I’ve begin a new job. Well, actually it’s an old job that I’ve returned to – an old editorial job. I used to like certain aspects of this job, but certain aspects crept into it which made it intolerable. I like the publishing industry. I like reviewing manuscripts that authors submit, dealing with authors, preparing publishing contracts, planning publications, and editing texts. There is a tradition in the publishing world which, with a healthy dose of cynicism, nevertheless honors the printed page. It’s populated by a curmudgeonly group of bushy eye-browed men and cat women who enjoy the solitary work of reading and writing. Returning to my old job has been very surreal and unsettling. At a few points I thought I would have to just rise from my chair and leave the building, never to return.
The tall young man sitting in the chair beside me, barefoot, in a sleeveless shirt and vest, orange ball cap, and goatee, is reading “The Dance of Intimacy: A woman’s guide to courageous acts of change in key relationships.”
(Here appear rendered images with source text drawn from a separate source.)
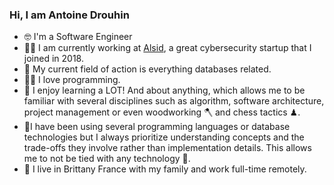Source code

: ### Hi, I am Antoine Drouhin 

- 🤓 I'm a Software Engineer
- 👷‍♂️ I am currently working at [Alsid](https://www.alsid.com/), a great cybersecurity startup that I joined in 2018.
- 💽 My current field of action is everything databases related.
- 👨‍💻 I love programming.
- 📙 I enjoy learning a LOT! And about anything, which allows me to be familiar with several disciplines such as algorithm, software architecture, project management or even woodworking 🪓 and chess tactics ♟.
- 🔬I have been using several programming languages or database technologies but I always prioritize understanding concepts and the trade-offs they involve rather than implementation details. This allows me to not be tied with any technology 🙌.
- 🏡 I live in Brittany France with my family and work full-time remotely.
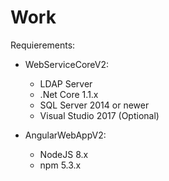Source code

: # Work
Requierements:
- WebServiceCoreV2:
    - LDAP Server
    - .Net Core 1.1.x
    - SQL Server 2014 or newer
    - Visual Studio 2017 (Optional)

 - AngularWebAppV2:
    - NodeJS 8.x
    - npm 5.3.x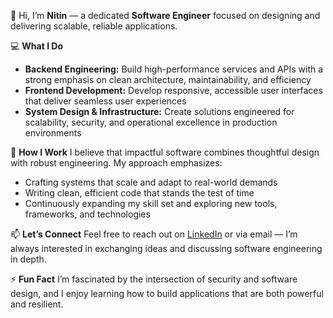👋 Hi, I’m **Nitin** — a dedicated **Software Engineer** focused on designing and delivering scalable, reliable applications.

💻 **What I Do**
- **Backend Engineering:** Build high-performance services and APIs with a strong emphasis on clean architecture, maintainability, and efficiency
- **Frontend Development:** Develop responsive, accessible user interfaces that deliver seamless user experiences
- **System Design & Infrastructure:** Create solutions engineered for scalability, security, and operational excellence in production environments

🎯 **How I Work**
I believe that impactful software combines thoughtful design with robust engineering. My approach emphasizes:
- Crafting systems that scale and adapt to real-world demands
- Writing clean, efficient code that stands the test of time
- Continuously expanding my skill set and exploring new tools, frameworks, and technologies

📫 **Let’s Connect**
Feel free to reach out on [LinkedIn](https://www.linkedin.com/in/nitindevspace/) or via email — I’m always interested in exchanging ideas and discussing software engineering in depth.

⚡ **Fun Fact**
I’m fascinated by the intersection of security and software design, and I enjoy learning how to build applications that are both powerful and resilient.

<!---
NitinDevSpace/NitinDevSpace is a ✨ special ✨ repository because its `README.md` (this file) appears on your GitHub profile.
You can click the Preview link to take a look at your changes.
--->
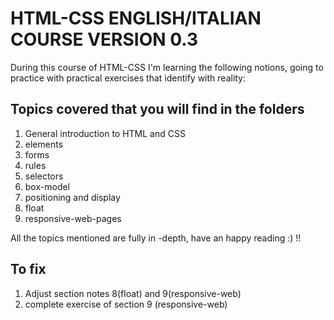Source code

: # HTML-CSS ENGLISH/ITALIAN COURSE VERSION 0.3

During this course of HTML-CSS I'm learning the following notions, going to practice with practical exercises that identify with reality:

## Topics covered that you will find in the folders

1.  General introduction to HTML and CSS
2.  elements
3.  forms
4.  rules
5.  selectors
6.  box-model 
7.  positioning and display
8.  float
9.  responsive-web-pages


All the topics mentioned are fully in -depth, have an happy reading :) !!

## To fix


1. Adjust section notes 8(float) and 9(responsive-web)
2. complete exercise of section 9 (responsive-web)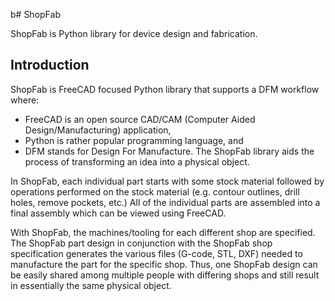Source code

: b# ShopFab

ShopFab is Python library for device design and fabrication.

## Introduction

ShopFab is FreeCAD focused Python library that supports a DFM workflow where:
* FreeCAD is an open source CAD/CAM (Computer Aided Design/Manufacturing) application,
* Python is rather popular programming language, and
* DFM stands for Design For Manufacture.
The ShopFab library aids the process of transforming an idea into a physical object.

In ShopFab, each individual part starts with some stock material followed by operations
performed on the stock material (e.g. contour outlines, drill holes, remove pockets, etc.)
All of the individual parts are assembled into a final assembly which can be viewed
using FreeCAD.

With ShopFab, the machines/tooling for each different shop are specified.
The ShopFab part design in conjunction with the ShopFab shop specification generates
the various files (G-code, STL, DXF) needed to manufacture the part for the specific shop.
Thus, one ShopFab design can be easily shared among multiple people with differing shops
and still result in essentially the same physical object.

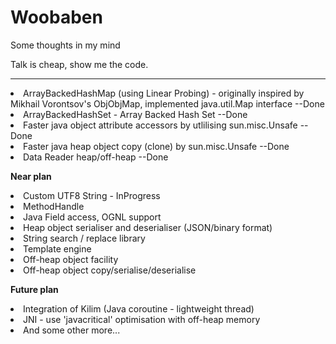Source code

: # Woobaben
Some thoughts in my mind

Talk is cheap, show me the code.

---------------------
<li>ArrayBackedHashMap (using Linear Probing) - originally inspired by Mikhail Vorontsov's ObjObjMap, implemented java.util.Map interface  --Done 
<li>ArrayBackedHashSet - Array Backed Hash Set  --Done 
<li>Faster java object attribute accessors by utlilising sun.misc.Unsafe  --Done 
<li>Faster java heap object copy (clone) by sun.misc.Unsafe  --Done
<li>Data Reader heap/off-heap --Done

<b>Near plan</b>
<li>Custom UTF8 String - InProgress
<li>MethodHandle 
<li>Java Field access, OGNL support
<li>Heap object serialiser and deserialiser (JSON/binary format)
<li>String search / replace library
<li>Template engine
<li>Off-heap object facility
<li>Off-heap object copy/serialise/deserialise

<b>Future plan</b>
<li>Integration of Kilim (Java coroutine - lightweight thread)
<li>JNI - use 'javacritical' optimisation with off-heap memory 
<li>And some other more...

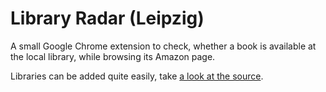 Library Radar (Leipzig)
=======================


A small Google Chrome extension to check, whether a book is available at the
local library, while browsing its Amazon page.

Libraries can be added quite easily, take [a look at the source](http://miku.github.com/libradar/).
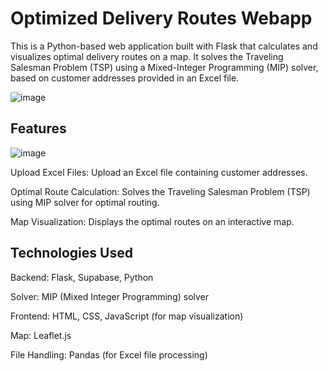 # Optimized Delivery Routes Webapp
This is a Python-based web application built with Flask that calculates and visualizes optimal delivery routes on a map. It solves the Traveling Salesman Problem (TSP) using a Mixed-Integer Programming (MIP) solver, based on customer addresses provided in an Excel file. 

![image](https://github.com/user-attachments/assets/9add630b-9e65-4844-83f6-093ae96d9c8f)


## Features

![image](https://github.com/user-attachments/assets/8b488a32-ed0b-43a0-a995-ca31fd259f59)

Upload Excel Files: Upload an Excel file containing customer addresses.

Optimal Route Calculation: Solves the Traveling Salesman Problem (TSP) using MIP solver for optimal routing.

Map Visualization: Displays the optimal routes on an interactive map.



## Technologies Used

Backend: Flask, Supabase, Python

Solver: MIP (Mixed Integer Programming) solver

Frontend: HTML, CSS, JavaScript (for map visualization)

Map: Leaflet.js

File Handling: Pandas (for Excel file processing)










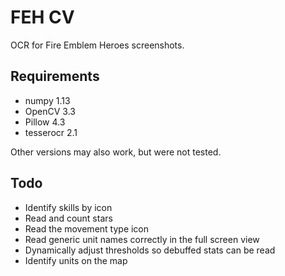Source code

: # FEH CV

OCR for Fire Emblem Heroes screenshots.

## Requirements

- numpy 1.13
- OpenCV 3.3
- Pillow 4.3
- tesserocr 2.1

Other versions may also work, but were not tested.

## Todo

- Identify skills by icon
- Read and count stars
- Read the movement type icon
- Read generic unit names correctly in the full screen view
- Dynamically adjust thresholds so debuffed stats can be read
- Identify units on the map
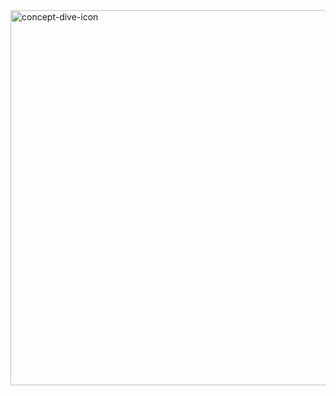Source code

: <img width="600" height="600" alt="concept-dive-icon" src="https://github.com/user-attachments/assets/90483bac-635d-4927-8eee-ae6a32afbd0d" />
Just when I thought Proust in the “Fugitive” was getting to be too much for even me—when for a hundred pages he writes from ever conceivable perspective about his dead lover Albertine and about the nature of their relationship without progressing the narrative a single measure, he resuscitates the story and my interest with a new surprise—Gilberte is back. That’s all I’ll say for now. I did read this bit a few days ago, which I liked for no particular reason other than that he links purposeless lives with a passion for minutiae, which I thought was funny, if not always altogether accurate. He’s writing about the Duke and Duchess Guermantes: “With the passion for minutiae of people whose lives are purposeless, they would discern, one after another, in the people with whom they became acquainted, qualities of the simplest kind, exclaiming at them with the artless wonderment of a townsman who on going into the country discovers a blade of grass, or on the contrary magnifying as with a microscope, endlessly commenting upon and inveighing against the slightest defects, and often applying both processes alternately to the same person.” Funny. I can imagine people who are like this.